Monday, July 11, 2022

Multi-tenancy

 

This is a continuation of series of articles on hosting solutions and services on Azure public cloud with the most recent discussion on Multitenancy here This article discusses the resource migration considerations in using CosmosDB for multitenant solutions.

A multitenant application solution can involve multiple resources across multiple tenants and the application might be responsible to support: 1) Partitioning, 2) Managing request units from tenant workloads, 3) Customer-managed keys and customizations per tenant, 4) isolation models and 5) hybrid approaches. The multitenant application does not control how many tenants or the direct ownership of a resource to its tenant and the customer has the complete say in this. They may want to reassign a resource to another tenant. For example, if they decide to join a machine to a different tenant, they need to disconnect from the first tenant and then register again with the new tenant.  The single sign-on (SSO) option for password hash synchronization and pass-through authentication can be used with only one Azure AD tenant.

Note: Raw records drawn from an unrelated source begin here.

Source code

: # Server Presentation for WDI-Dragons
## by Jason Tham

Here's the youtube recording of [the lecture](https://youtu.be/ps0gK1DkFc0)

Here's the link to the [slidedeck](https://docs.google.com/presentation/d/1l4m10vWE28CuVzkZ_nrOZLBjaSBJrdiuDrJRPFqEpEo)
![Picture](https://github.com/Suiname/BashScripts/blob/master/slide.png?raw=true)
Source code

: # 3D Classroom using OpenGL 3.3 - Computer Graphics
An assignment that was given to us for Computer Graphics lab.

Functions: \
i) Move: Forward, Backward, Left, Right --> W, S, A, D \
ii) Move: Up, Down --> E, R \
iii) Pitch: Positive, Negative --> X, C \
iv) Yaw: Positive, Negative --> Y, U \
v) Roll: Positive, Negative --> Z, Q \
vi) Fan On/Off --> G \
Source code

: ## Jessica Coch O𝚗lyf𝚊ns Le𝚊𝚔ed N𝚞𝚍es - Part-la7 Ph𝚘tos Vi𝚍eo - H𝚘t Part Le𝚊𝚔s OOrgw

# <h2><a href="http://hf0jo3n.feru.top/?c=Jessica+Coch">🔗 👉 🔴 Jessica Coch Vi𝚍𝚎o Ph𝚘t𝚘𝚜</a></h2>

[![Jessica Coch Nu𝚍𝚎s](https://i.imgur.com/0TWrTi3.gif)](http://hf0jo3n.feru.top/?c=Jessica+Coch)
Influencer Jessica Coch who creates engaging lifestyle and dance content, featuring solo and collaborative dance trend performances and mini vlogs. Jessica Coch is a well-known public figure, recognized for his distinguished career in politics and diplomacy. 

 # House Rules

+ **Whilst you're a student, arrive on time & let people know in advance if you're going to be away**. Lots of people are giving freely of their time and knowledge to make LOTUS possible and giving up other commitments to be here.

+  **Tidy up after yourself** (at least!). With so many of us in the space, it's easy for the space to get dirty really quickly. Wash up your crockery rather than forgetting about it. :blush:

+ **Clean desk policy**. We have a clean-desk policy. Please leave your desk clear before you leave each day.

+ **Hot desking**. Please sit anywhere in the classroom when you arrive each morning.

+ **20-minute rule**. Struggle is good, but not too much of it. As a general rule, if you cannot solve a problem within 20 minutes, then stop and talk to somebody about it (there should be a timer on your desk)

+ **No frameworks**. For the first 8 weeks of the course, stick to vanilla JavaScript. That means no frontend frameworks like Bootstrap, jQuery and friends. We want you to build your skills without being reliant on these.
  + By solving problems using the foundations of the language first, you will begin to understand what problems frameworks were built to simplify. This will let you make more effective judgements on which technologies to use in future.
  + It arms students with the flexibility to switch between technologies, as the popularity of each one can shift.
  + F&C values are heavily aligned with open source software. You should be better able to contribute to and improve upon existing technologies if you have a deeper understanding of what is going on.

Resource organization helps a multi-tenant solution with tenant-isolation and scale. There are specific tradeoffs to consider with multi-tenant isolation and scale-out across multiple resources. Azure’s resource limits and quotas and scaling the solution beyond these limits will be discussed.  

When there is an automated deployment process and there is a need to scale across resources, the way to deploy and assign tenants must be decided. As we are approaching the number of tenants that can be assigned to a specific resource, we must detect the threshold. When we plan to deploy new resources, it must be decided whether they will be ready just in time or ready ahead of time.  

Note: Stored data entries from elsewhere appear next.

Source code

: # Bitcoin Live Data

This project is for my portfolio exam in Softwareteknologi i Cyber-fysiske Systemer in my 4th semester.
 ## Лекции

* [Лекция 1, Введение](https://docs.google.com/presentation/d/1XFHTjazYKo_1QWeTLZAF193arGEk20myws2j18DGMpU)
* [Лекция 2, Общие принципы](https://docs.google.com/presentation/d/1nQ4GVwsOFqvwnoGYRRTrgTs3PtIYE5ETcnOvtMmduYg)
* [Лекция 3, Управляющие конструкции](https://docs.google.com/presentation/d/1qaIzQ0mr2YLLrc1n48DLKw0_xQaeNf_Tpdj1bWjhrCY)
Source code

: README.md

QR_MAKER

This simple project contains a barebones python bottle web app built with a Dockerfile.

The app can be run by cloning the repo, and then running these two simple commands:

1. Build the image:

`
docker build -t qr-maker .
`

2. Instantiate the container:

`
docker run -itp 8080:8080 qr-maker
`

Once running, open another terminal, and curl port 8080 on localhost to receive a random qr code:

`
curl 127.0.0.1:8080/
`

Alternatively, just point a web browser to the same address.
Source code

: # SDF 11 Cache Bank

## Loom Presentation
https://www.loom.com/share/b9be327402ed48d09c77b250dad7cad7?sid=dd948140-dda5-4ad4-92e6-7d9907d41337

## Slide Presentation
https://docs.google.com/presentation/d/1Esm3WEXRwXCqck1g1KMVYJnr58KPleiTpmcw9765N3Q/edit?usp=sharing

When assumptions are made in code and configuration, they can limit the ability to scale. There might be a need to scale out to multiple storage accounts, but the application tier might be assuming a single storage account for all tenants.  

 

Azure resources are deployed and managed through a hierarchy. Most resources are deployed into resource groups which are contained in subscriptions. This hierarchy pertains to a tenant. When we deploy the resources, we have the option to isolate them at different levels. Different models can be used in different components of the same solution.  

Resources that are shared across multiple instances can still achieve isolation in a single instance for all the workloads from the tenants. When we run a single instance of resource, the service limits, subscription limits and the quota apply. When these limits are encountered, the shared resources must be scaled out.  

 

Isolations within a shared resource requires the application code to be fully aware of multitenancy, and to restrict the data for a specific tenant. An alternative to this is to separate resources in resource groups. These help to manage the lifecycles of resources. Those resources that are in a resource group can be deleted all at once by deleting the resource group. A naming convention, strategy and resource tags or a tenant catalog database is required in this case. Resource groups can also be separated into subscriptions. This enables us to easily configure policies and access control by putting resource groups into a shared subscription. There is a limit to the maximum number of resource groups that can be put in a subscription so they must spill over to a new subscription upon exceeding. Separate subscriptions help achieve complete isolation of tenant specific resources and they can be programmatically created. Azure reservations can also be used across subscriptions. The only difficulty is to request quota increases when there are many subscriptions. The Quota API is helpful to some resource types and quota increases must be requested by initiating a support case. Tenant specific subscriptions can be put into a management group hierarchy so that it enables easy management of access control rules and policies.